If your A/R balance is $2,000,000, divide this by $100,000 average daily sales and the result is 20 Days Sales Outstanding. There are lots of variations on this calculation (you can use selling days instead of calendar days), but the key is to be consistent with the calculation.
Action items to master your accounts receivable:
- Calculate your current Days Sales Outstanding in A/R, compare it against industry benchmarks, and set a goal to improve.
- Communicate the goal to everyone who can make an impact on improving the number – the sales team, drivers, merchandisers if appropriate. It takes a village to collect the money. Engage the villagers.
- Establish a regular routine to monitor the progress towards the goal. Creating a Brewery Financial Scorecard is a good start — a daily email from your credit manager or finance person with the DSO calculation helps to keep on top of the number.
- Hire the right person. Many people do not like to collect money, but a select few love it. Find those people, get them into the collection role, and turn them loose.

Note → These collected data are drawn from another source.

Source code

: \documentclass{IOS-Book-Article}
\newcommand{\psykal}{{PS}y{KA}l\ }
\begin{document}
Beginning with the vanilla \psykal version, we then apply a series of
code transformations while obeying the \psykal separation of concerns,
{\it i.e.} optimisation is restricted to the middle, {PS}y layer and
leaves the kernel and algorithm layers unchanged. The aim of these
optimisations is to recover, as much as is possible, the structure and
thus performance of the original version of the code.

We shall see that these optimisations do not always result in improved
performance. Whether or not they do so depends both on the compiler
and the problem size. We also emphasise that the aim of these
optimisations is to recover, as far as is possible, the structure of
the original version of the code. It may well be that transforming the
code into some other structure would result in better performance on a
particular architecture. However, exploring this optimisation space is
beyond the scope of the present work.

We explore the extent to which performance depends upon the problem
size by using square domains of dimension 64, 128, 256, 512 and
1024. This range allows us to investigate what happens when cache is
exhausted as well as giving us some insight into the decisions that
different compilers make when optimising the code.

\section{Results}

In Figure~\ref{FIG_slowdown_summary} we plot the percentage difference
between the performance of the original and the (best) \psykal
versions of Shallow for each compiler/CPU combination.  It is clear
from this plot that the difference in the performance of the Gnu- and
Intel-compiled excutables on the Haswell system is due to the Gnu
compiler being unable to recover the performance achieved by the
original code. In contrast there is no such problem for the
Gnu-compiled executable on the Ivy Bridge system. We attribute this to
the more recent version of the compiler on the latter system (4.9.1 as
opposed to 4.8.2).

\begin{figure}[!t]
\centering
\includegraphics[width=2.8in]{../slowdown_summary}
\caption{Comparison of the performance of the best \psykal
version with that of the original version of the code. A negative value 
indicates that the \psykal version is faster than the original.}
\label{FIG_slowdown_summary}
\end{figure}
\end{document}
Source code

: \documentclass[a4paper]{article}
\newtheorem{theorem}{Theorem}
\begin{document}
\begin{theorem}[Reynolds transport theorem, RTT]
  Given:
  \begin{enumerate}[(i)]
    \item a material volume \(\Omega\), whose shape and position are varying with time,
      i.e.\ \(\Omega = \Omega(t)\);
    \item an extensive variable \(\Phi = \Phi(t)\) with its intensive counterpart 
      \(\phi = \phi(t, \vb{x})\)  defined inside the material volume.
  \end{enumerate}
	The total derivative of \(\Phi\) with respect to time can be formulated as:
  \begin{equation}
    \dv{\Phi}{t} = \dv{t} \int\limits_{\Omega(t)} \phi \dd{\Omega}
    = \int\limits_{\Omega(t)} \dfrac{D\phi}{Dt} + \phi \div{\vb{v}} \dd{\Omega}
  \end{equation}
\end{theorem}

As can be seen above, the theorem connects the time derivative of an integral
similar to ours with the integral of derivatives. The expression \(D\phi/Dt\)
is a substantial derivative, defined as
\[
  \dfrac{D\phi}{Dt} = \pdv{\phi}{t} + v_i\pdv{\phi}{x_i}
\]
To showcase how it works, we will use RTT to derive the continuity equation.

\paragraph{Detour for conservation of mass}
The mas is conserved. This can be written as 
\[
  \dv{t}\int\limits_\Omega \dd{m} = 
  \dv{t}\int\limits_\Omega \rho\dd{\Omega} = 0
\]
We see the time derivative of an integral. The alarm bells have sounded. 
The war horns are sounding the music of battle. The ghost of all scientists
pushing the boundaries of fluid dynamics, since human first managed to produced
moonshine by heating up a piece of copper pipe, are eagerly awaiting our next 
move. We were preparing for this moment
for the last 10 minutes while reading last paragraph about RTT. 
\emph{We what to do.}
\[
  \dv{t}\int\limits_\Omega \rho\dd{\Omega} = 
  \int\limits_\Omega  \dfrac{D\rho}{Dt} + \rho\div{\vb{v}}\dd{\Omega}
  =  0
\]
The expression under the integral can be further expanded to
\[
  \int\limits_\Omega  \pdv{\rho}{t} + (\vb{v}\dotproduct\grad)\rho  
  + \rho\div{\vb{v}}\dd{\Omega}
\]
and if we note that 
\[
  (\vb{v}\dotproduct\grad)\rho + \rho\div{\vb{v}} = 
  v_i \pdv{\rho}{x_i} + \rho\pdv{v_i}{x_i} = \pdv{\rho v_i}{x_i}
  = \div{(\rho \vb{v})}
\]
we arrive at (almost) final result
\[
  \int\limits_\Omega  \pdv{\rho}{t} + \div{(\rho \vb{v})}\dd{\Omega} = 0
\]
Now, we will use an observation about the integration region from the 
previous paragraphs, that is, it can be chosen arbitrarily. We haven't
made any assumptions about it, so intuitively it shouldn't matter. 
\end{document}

Cash flow driver No. 2: inventory
Inventory is the life blood of your brewery, but if not managed properly it will suck the life out of your cash flow. A typical brewery will spend hundreds of thousands of dollars a year on raw materials and packaging. There are so many brands and SKUs to manage, it’s easy to lose track of your inventory numbers and how much you have on hand. Seasonal products, line extensions and the myriad package sizes have contributed to the infamous SKU proliferation. Keeping on top of your inventory value has never been more important.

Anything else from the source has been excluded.